Le nom de l’espèce rufescens, qui devient roux en latin, fait référence à la couleur du corps.
Zoogéographie
Loxosceles rufescens est estimé être d’origine africaine mais est présent depuis des temps reculés dans les pays du bassin méditerranéen. Il est désormais considéré comme une espèce cosmopolite des zones tempérées à la suite des déplacements passifs liés aux échanges commerciaux.
Il est répandu en Afrique du Nord, en France, dans les péninsules ibérique et balkanique et a été introduit aux États-Unis et en Asie.
En Italie où sa présence est attestée depuis plus de 100 ans il est jugé responsable de quelques cas de mortalité humaine dus à ses morsures pour lesquelles il n’existe malheureusement aucune documentation scientifique approfondie.
Écologie-Habitat
Loxosceles rufescens vit dans des environnements où les températures sont comprises entre 8 et 43 °C. Il peut résister à de longues périodes de sécheresse sans se nourrir.
Dans les régions tempérées chaudes l’Araignée violoniste vit à découvert, dans les galeries, les crevasses des arbres, sur le sol, sous les pierres et dans divers abris d’où il sort la nuit pour chasser des fourmis, des collemboles et d’autres espèces de la microfaune vivant dans le sol. Dans les zones plus froides il se réfugie dans les bâtiments, surtout s’ils sont chauffés, avec une préférence pour les caves, les greniers et des endroits peu fréquentés.
Les proies les plus fréquentes de Loxosceles rufescens sont des fourmis, des blattes, des mouches, des lépismes et d’autres petits animaux synantropiques qu’habituellement il capture directement sans l’aide de sa toile.
La femelle tisse dans son nid une couche en disséminant des fils de soie.

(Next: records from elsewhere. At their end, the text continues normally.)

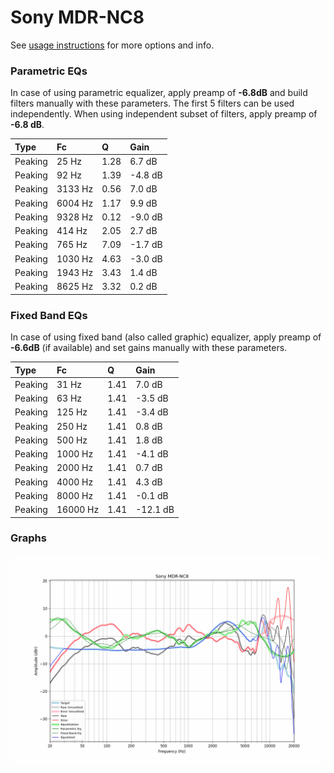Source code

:# Sony MDR-NC8
See [usage instructions](https://github.com/jaakkopasanen/AutoEq#usage) for more options and info.

### Parametric EQs
In case of using parametric equalizer, apply preamp of **-6.8dB** and build filters manually
with these parameters. The first 5 filters can be used independently.
When using independent subset of filters, apply preamp of **-6.8 dB**.

| Type    | Fc      |    Q | Gain    |
|:--------|:--------|:-----|:--------|
| Peaking | 25 Hz   | 1.28 | 6.7 dB  |
| Peaking | 92 Hz   | 1.39 | -4.8 dB |
| Peaking | 3133 Hz | 0.56 | 7.0 dB  |
| Peaking | 6004 Hz | 1.17 | 9.9 dB  |
| Peaking | 9328 Hz | 0.12 | -9.0 dB |
| Peaking | 414 Hz  | 2.05 | 2.7 dB  |
| Peaking | 765 Hz  | 7.09 | -1.7 dB |
| Peaking | 1030 Hz | 4.63 | -3.0 dB |
| Peaking | 1943 Hz | 3.43 | 1.4 dB  |
| Peaking | 8625 Hz | 3.32 | 0.2 dB  |

### Fixed Band EQs
In case of using fixed band (also called graphic) equalizer, apply preamp of **-6.6dB**
(if available) and set gains manually with these parameters.

| Type    | Fc       |    Q | Gain     |
|:--------|:---------|:-----|:---------|
| Peaking | 31 Hz    | 1.41 | 7.0 dB   |
| Peaking | 63 Hz    | 1.41 | -3.5 dB  |
| Peaking | 125 Hz   | 1.41 | -3.4 dB  |
| Peaking | 250 Hz   | 1.41 | 0.8 dB   |
| Peaking | 500 Hz   | 1.41 | 1.8 dB   |
| Peaking | 1000 Hz  | 1.41 | -4.1 dB  |
| Peaking | 2000 Hz  | 1.41 | 0.7 dB   |
| Peaking | 4000 Hz  | 1.41 | 4.3 dB   |
| Peaking | 8000 Hz  | 1.41 | -0.1 dB  |
| Peaking | 16000 Hz | 1.41 | -12.1 dB |

### Graphs
![](./Sony%20MDR-NC8.png)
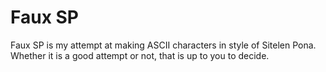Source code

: # Faux SP

Faux SP is my attempt at making ASCII characters in style of Sitelen Pona. Whether it is a good attempt or not, that is up to you to decide.
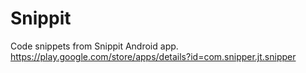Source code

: # Snippit
Code snippets from Snippit Android app.
https://play.google.com/store/apps/details?id=com.snipper.jt.snipper
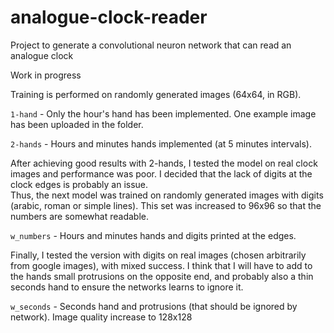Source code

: # analogue-clock-reader

Project to generate a convolutional neuron network that can read an analogue clock

Work in progress  


Training is performed on randomly generated images (64x64, in RGB).  

`1-hand` - Only the hour's hand has been implemented. One example image has been uploaded in the folder.  

`2-hands` - Hours and minutes hands implemented (at 5 minutes intervals).  

After achieving good results with 2-hands, I tested the model on real clock images and performance was poor. I decided that the lack of digits at the clock edges is probably an issue.  
Thus, the next model was trained on randomly generated images with digits (arabic, roman or simple lines). This set was increased to 96x96 so that the numbers are somewhat readable.

`w_numbers` - Hours and minutes hands and digits printed at the edges.

Finally, I tested the version with digits on real images (chosen arbitrarily from google images), with mixed success. I think that I will have to add to the hands small protrusions on the opposite end, and probably also a thin seconds hand to ensure the networks learns to ignore it.

`w_seconds` - Seconds hand and protrusions (that should be ignored by network). Image quality increase to 128x128
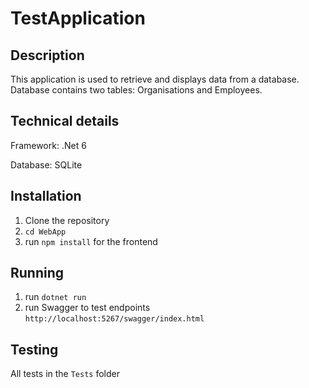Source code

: # TestApplication

## Description

This application is used to retrieve and displays data from a database. Database contains two tables: Organisations and Employees.

## Technical details

Framework: .Net 6

Database: SQLite
 
## Installation

1. Clone the repository
2. `cd WebApp`
3. run `npm install` for the frontend

## Running

1. run `dotnet run`
2. run Swagger to test endpoints  `http://localhost:5267/swagger/index.html`

## Testing

All tests in the `Tests` folder
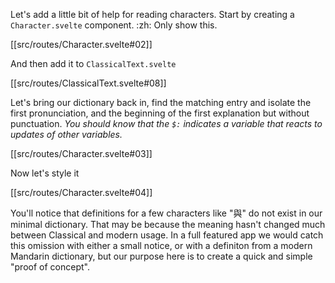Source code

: Let's add a little bit of help for reading characters. Start by creating a `Character.svelte` component. :zh: Only show this.

[[src/routes/Character.svelte#02]]

And then add it to `ClassicalText.svelte`

[[src/routes/ClassicalText.svelte#08]]

Let's bring our dictionary back in, find the matching entry and isolate the first pronunciation, and the beginning of the first explanation but without punctuation. *You should know that the `$:` indicates a variable that reacts to updates of other variables.*

[[src/routes/Character.svelte#03]]

Now let's style it

[[src/routes/Character.svelte#04]]

You'll notice that definitions for a few characters like "與" do not exist in our minimal dictionary. That may be because the meaning hasn't changed much between Classical and modern usage. In a full featured app we would catch this omission with either a small notice, or with a definiton from a modern Mandarin dictionary, but our purpose here is to create a quick and simple "proof of concept".

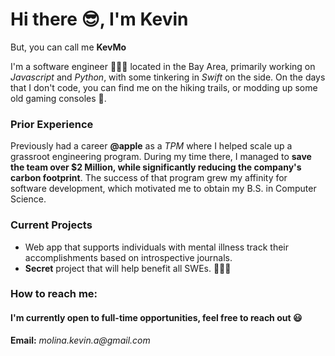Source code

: # Hi there 😎, I'm Kevin

But, you can call me **KevMo**

I'm a software engineer 👨🏻‍💻 located in the Bay Area, primarily working on _Javascript_ and _Python_, with some tinkering in _Swift_ on the side. On the days that I don't code, you can find me on the hiking trails, or modding up some old gaming consoles 👾.

### Prior Experience
Previously had a career **@apple** as a _TPM_ where I helped scale up a grassroot engineering program. During my time there, I managed to **save the team over $2 Million, while significantly reducing the company's carbon footprint**. The success of that program grew my affinity for software development, which motivated me to obtain my B.S. in Computer Science.

### Current Projects
- Web app that supports individuals with mental illness track their accomplishments based on introspective journals.
- **Secret** project that will help benefit all SWEs. 🧙🏼‍♂️

### How to reach me:
#### I'm currently open to full-time opportunities, feel free to reach out 😃
**Email:** _molina.kevin.a@gmail.com_



<!--
**kame087/kame087** is a ✨ _special_ ✨ repository because its `README.md` (this file) appears on your GitHub profile.

Here are some ideas to get you started:

- 🔭 I’m currently working on ...
- 🌱 I’m currently learning ...
- 👯 I’m looking to collaborate on ...
- 🤔 I’m looking for help with ...
- 💬 Ask me about ...
- 📫 How to reach me: ...
- 😄 Pronouns: ...
- ⚡ Fun fact: ...
-->
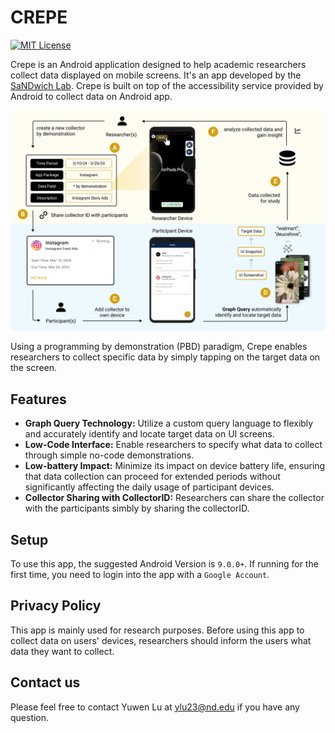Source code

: # CREPE

[![MIT License](https://img.shields.io/badge/License-MIT-green)](https://github.com/codegrits/CodeGRITS/blob/main/LICENSE)

Crepe is an Android application designed to help academic researchers collect data displayed on mobile screens. It's an app developed by the [SaNDwich Lab](https://toby.li/). Crepe is built on top of the accessibility service provided by Android to collect data on Android app.

![workflow](./assets/workflow.png)

Using a programming by demonstration (PBD) paradigm, Crepe enables researchers to collect specific data by simply tapping on the target data on the screen.


## Features

- **Graph Query Technology:** Utilize a custom query language to flexibly and accurately identify and locate target data on UI screens.
- **Low-Code Interface:** Enable researchers to specify what data to collect through simple no-code demonstrations.
- **Low-battery Impact:** Minimize its impact on device battery life, ensuring that data collection can proceed for extended periods without significantly affecting the daily usage of participant devices.
- **Collector Sharing with CollectorID:** Researchers can share the collector with the participants simbly by sharing the collectorID.


## Setup

To use this app, the suggested Android Version is `9.0.0+`. If running for the first time, you need to login into the app with a `Google Account`.

## Privacy Policy

This app is mainly used for research purposes. Before using this app to collect data on users' devices, researchers should inform the users what data they want to collect.

## Contact us

Please feel free to contact Yuwen Lu at ylu23@nd.edu if you have any question.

Il a des moeurs nocturnes. Il n’est pas agressif envers les hommes et préfère s’enfuir s’il perçoit un danger. Dans les habitations il se réfugie dans les caves, les débarras, les greniers et les fissures. Il pénètre souvent dans les armoires, les placards et les plinthes.
Depuis ces abris il va sur les tissus des rideaux et des articles d’habillement laissés par terre ou à l’intérieur des chaussures. Ce n’est que si on le heurte du pied ou s’il est bousculé même involontairement qu’il se défend en piquant et souvent aussi en injectant son venin.
Morphophysiologie
Son corps qui a une couleur brun jaunâtre peu marquée mesure environ 7 mm chez le mâle, 9 à 10 mm chez la femelle et atteint 5 à 6 cm en incluant les pattes.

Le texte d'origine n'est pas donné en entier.